◆ **Entries shown**
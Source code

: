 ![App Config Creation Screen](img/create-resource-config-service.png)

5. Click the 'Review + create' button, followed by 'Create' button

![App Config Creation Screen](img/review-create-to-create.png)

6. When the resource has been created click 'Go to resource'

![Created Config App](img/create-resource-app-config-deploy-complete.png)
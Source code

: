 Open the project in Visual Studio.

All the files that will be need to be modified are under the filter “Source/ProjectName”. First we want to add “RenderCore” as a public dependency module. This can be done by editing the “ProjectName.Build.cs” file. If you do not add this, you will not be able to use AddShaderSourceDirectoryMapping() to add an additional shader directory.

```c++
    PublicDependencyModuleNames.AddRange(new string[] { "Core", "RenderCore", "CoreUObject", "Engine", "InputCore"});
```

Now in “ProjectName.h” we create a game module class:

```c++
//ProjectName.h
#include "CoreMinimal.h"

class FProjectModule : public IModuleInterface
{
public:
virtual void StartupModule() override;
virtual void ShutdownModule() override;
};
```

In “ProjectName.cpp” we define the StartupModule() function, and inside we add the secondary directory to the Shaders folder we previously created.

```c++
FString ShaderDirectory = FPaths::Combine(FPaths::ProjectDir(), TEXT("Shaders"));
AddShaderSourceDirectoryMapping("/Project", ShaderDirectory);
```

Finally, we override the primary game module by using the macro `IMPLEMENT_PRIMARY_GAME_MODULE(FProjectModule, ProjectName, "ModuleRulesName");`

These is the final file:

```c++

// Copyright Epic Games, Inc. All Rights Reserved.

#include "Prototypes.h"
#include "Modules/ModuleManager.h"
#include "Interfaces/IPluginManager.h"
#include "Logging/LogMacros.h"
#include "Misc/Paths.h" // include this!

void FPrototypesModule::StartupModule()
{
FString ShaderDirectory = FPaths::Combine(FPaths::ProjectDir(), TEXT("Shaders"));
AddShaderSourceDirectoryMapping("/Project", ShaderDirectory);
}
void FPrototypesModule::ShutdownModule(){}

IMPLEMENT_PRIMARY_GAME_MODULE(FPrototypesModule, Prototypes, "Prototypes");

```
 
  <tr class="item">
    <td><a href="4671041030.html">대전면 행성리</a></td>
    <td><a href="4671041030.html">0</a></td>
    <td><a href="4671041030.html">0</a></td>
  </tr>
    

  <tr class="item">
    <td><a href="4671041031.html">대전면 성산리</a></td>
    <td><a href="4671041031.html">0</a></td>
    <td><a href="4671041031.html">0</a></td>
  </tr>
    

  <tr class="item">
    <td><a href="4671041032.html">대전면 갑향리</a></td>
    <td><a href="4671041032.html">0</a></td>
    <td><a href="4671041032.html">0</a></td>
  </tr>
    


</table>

◆ **What needs to be done**
Write out the lines of the entries, word for word, from the first through the one containing "6. When the", and stop at that line.

◆ **Task answer**
Source code

: ![App Config Creation Screen](img/create-resource-config-service.png)

5. Click the 'Review + create' button, followed by 'Create' button

![App Config Creation Screen](img/review-create-to-create.png)

6. When the resource has been created click 'Go to resource'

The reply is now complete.